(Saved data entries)
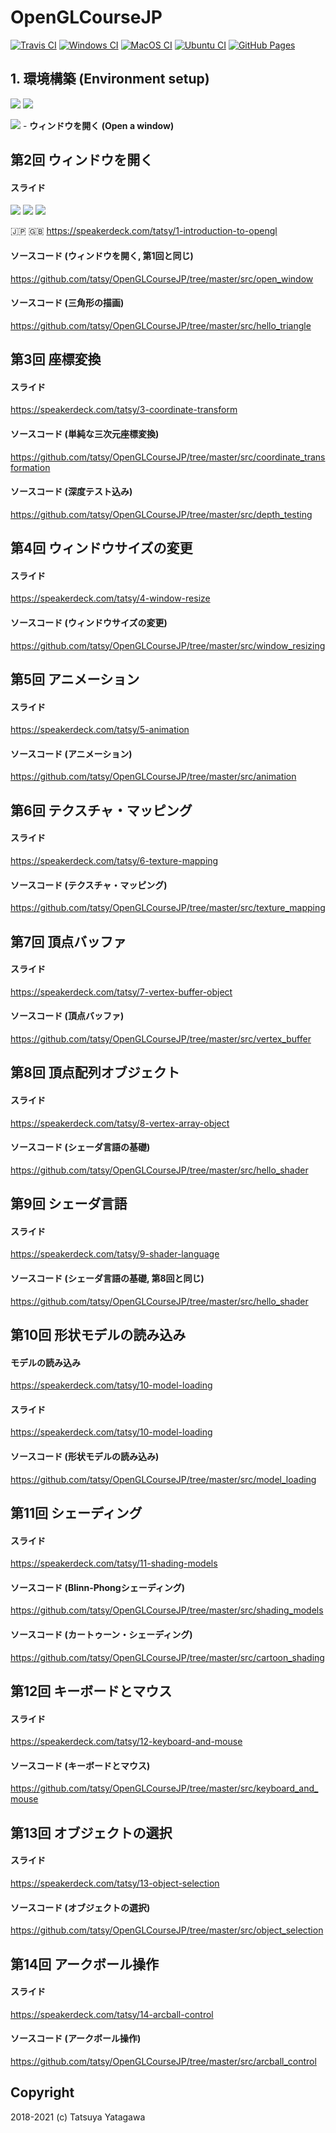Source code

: OpenGLCourseJP
===

[![Travis CI](https://travis-ci.org/tatsy/OpenGLCourseJP.svg?branch=master)](https://travis-ci.org/tatsy/OpenGLCourseJP)
[![Windows CI](https://github.com/tatsy/OpenGLCourseJP/actions/workflows/windows.yaml/badge.svg)](https://github.com/tatsy/OpenGLCourseJP/actions/workflows/windows.yaml)
[![MacOS CI](https://github.com/tatsy/OpenGLCourseJP/actions/workflows/macos.yaml/badge.svg)](https://github.com/tatsy/OpenGLCourseJP/actions/workflows/macos.yaml)
[![Ubuntu CI](https://github.com/tatsy/OpenGLCourseJP/actions/workflows/ubuntu.yaml/badge.svg)](https://github.com/tatsy/OpenGLCourseJP/actions/workflows/ubuntu.yaml)
[![GitHub Pages](https://github.com/tatsy/OpenGLCourseJP/actions/workflows/jekyll.yaml/badge.svg)](https://github.com/tatsy/OpenGLCourseJP/actions/workflows/jekyll.yaml)


## 1. 環境構築 (Environment setup)

[![](https://img.shields.io/badge/Slides-日本語-red.svg?style=flat-square)](https://tatsy.github.io/OpenGLCourseSlides/01.pdf)
[![](https://img.shields.io/badge/Slides-English-blue.svg?style=flat-square)](https://speakerdeck.com/tatsy/1-introduction-to-opengl)

[![](https://img.shields.io/badge/Code-C++/Python-green.svg?style=flat-square)](https://github.com/tatsy/OpenGLCourseJP/tree/master/src/open_window) - <span style="font-weight: bold; margin-bottom: 1pt;">ウィンドウを開く (Open a window)</span>

## 第2回 ウィンドウを開く

#### スライド

[![](https://img.shields.io/badge/スライド-日本語-red.svg)](https://tatsy.github.io/OpenGLCourseSlides/02.pdf)
[![](https://img.shields.io/badge/Slides-English-blue.svg)](https://speakerdeck.com/tatsy/1-introduction-to-opengl)
[![](https://img.shields.io/badge/Code-C++/Python-green.svg)](https://github.com/tatsy/OpenGLCourseJP/tree/master/src/open_window)


:jp: <https>
:gb: <https://speakerdeck.com/tatsy/1-introduction-to-opengl>

#### ソースコード (ウィンドウを開く, 第1回と同じ)
<https://github.com/tatsy/OpenGLCourseJP/tree/master/src/open_window>

#### ソースコード (三角形の描画)
<https://github.com/tatsy/OpenGLCourseJP/tree/master/src/hello_triangle>

## 第3回 座標変換

#### スライド
<https://speakerdeck.com/tatsy/3-coordinate-transform>

#### ソースコード (単純な三次元座標変換)
<https://github.com/tatsy/OpenGLCourseJP/tree/master/src/coordinate_transformation>

#### ソースコード (深度テスト込み)
<https://github.com/tatsy/OpenGLCourseJP/tree/master/src/depth_testing>

## 第4回 ウィンドウサイズの変更

#### スライド
<https://speakerdeck.com/tatsy/4-window-resize>

#### ソースコード (ウィンドウサイズの変更)
<https://github.com/tatsy/OpenGLCourseJP/tree/master/src/window_resizing>

## 第5回 アニメーション

#### スライド
<https://speakerdeck.com/tatsy/5-animation>

#### ソースコード (アニメーション)
<https://github.com/tatsy/OpenGLCourseJP/tree/master/src/animation>

## 第6回 テクスチャ・マッピング

#### スライド
<https://speakerdeck.com/tatsy/6-texture-mapping>

#### ソースコード (テクスチャ・マッピング)
<https://github.com/tatsy/OpenGLCourseJP/tree/master/src/texture_mapping>

## 第7回 頂点バッファ

#### スライド
<https://speakerdeck.com/tatsy/7-vertex-buffer-object>

#### ソースコード (頂点バッファ)
<https://github.com/tatsy/OpenGLCourseJP/tree/master/src/vertex_buffer>

## 第8回 頂点配列オブジェクト

#### スライド
<https://speakerdeck.com/tatsy/8-vertex-array-object>

#### ソースコード (シェーダ言語の基礎)
<https://github.com/tatsy/OpenGLCourseJP/tree/master/src/hello_shader>

## 第9回 シェーダ言語

#### スライド
<https://speakerdeck.com/tatsy/9-shader-language>

#### ソースコード (シェーダ言語の基礎, 第8回と同じ)
<https://github.com/tatsy/OpenGLCourseJP/tree/master/src/hello_shader>

## 第10回 形状モデルの読み込み

#### モデルの読み込み
<https://speakerdeck.com/tatsy/10-model-loading>

#### スライド
<https://speakerdeck.com/tatsy/10-model-loading>

#### ソースコード (形状モデルの読み込み)
<https://github.com/tatsy/OpenGLCourseJP/tree/master/src/model_loading>

## 第11回 シェーディング

#### スライド
<https://speakerdeck.com/tatsy/11-shading-models>

#### ソースコード (Blinn-Phongシェーディング)
<https://github.com/tatsy/OpenGLCourseJP/tree/master/src/shading_models>

#### ソースコード (カートゥーン・シェーディング)
<https://github.com/tatsy/OpenGLCourseJP/tree/master/src/cartoon_shading>

## 第12回 キーボードとマウス

#### スライド
<https://speakerdeck.com/tatsy/12-keyboard-and-mouse>

#### ソースコード (キーボードとマウス)
<https://github.com/tatsy/OpenGLCourseJP/tree/master/src/keyboard_and_mouse>

## 第13回 オブジェクトの選択

#### スライド
<https://speakerdeck.com/tatsy/13-object-selection>

#### ソースコード (オブジェクトの選択)
<https://github.com/tatsy/OpenGLCourseJP/tree/master/src/object_selection>

## 第14回 アークボール操作

#### スライド
<https://speakerdeck.com/tatsy/14-arcball-control>

#### ソースコード (アークボール操作)
<https://github.com/tatsy/OpenGLCourseJP/tree/master/src/arcball_control>

## Copyright

2018-2021 (c) Tatsuya Yatagawa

Task details
Every line above from the line with "#### ソースコード (形状モデルの読み込み)" to the line with "#### ソースコード (Blinn-Phongシェーディング)", both included, must be reproduced exactly, and no other line may appear.

Solution to this task
#### ソースコード (形状モデルの読み込み)
<https://github.com/tatsy/OpenGLCourseJP/tree/master/src/model_loading>

## 第11回 シェーディング

#### スライド
<https://speakerdeck.com/tatsy/11-shading-models>

#### ソースコード (Blinn-Phongシェーディング)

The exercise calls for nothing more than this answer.